* Your objective
Copy out all the lines of the data that hold the word "will".

(Dataset items)
┌────────

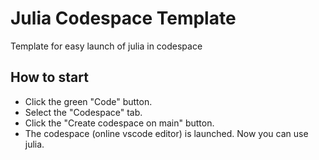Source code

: # Julia Codespace Template
Template for easy launch of julia in codespace

## How to start
- Click the green "Code" button.
- Select the "Codespace" tab.
- Click the "Create codespace on main" button.
- The codespace (online vscode editor) is launched. Now you can use julia.

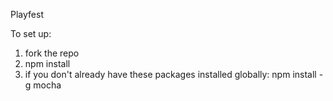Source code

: Playfest


To set up:
1. fork the repo
2. npm install
3. if you don't already have these packages installed globally:
  npm install -g mocha
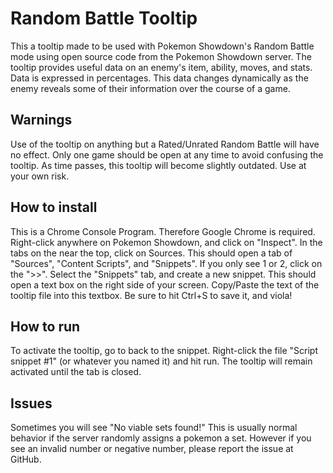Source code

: Random Battle Tooltip
========================================================================

This a tooltip made to be used with Pokemon Showdown's Random Battle mode using open source code from the Pokemon Showdown server.
The tooltip provides useful data on an enemy's item, ability, moves, and stats.
Data is expressed in percentages. This data changes dynamically as the enemy reveals some of their information over the course of a game.

Warnings
------------------------------------------------------------------------

Use of the tooltip on anything but a Rated/Unrated Random Battle will have no effect.
Only one game should be open at any time to avoid confusing the tooltip.
As time passes, this tooltip will become slightly outdated. Use at your own risk.

How to install
------------------------------------------------------------------------

This is a Chrome Console Program. Therefore Google Chrome is required.
Right-click anywhere on Pokemon Showdown, and click on "Inspect". In the tabs on the near the top, click on Sources.
This should open a tab of "Sources", "Content Scripts", and "Snippets". If you only see 1 or 2, click on the ">>".
Select the "Snippets" tab, and create a new snippet. This should open a text box on the right side of your screen.
Copy/Paste the text of the tooltip file into this textbox. Be sure to hit Ctrl+S to save it, and viola!

How to run
------------------------------------------------------------------------

To activate the tooltip, go to back to the snippet. Right-click the file "Script snippet #1" (or whatever you named it) and hit run.
The tooltip will remain activated until the tab is closed.

Issues
------------------------------------------------------------------------

Sometimes you will see "No viable sets found!" This is usually normal behavior if the server randomly assigns a pokemon a set.
However if you see an invalid number or negative number, please report the issue at GitHub.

└────────

* Answer below
Use of the tooltip on anything but a Rated/Unrated Random Battle will have no effect.
As time passes, this tooltip will become slightly outdated. Use at your own risk.
The tooltip will remain activated until the tab is closed.
Sometimes you will see "No viable sets found!" This is usually normal behavior if the server randomly assigns a pokemon a set.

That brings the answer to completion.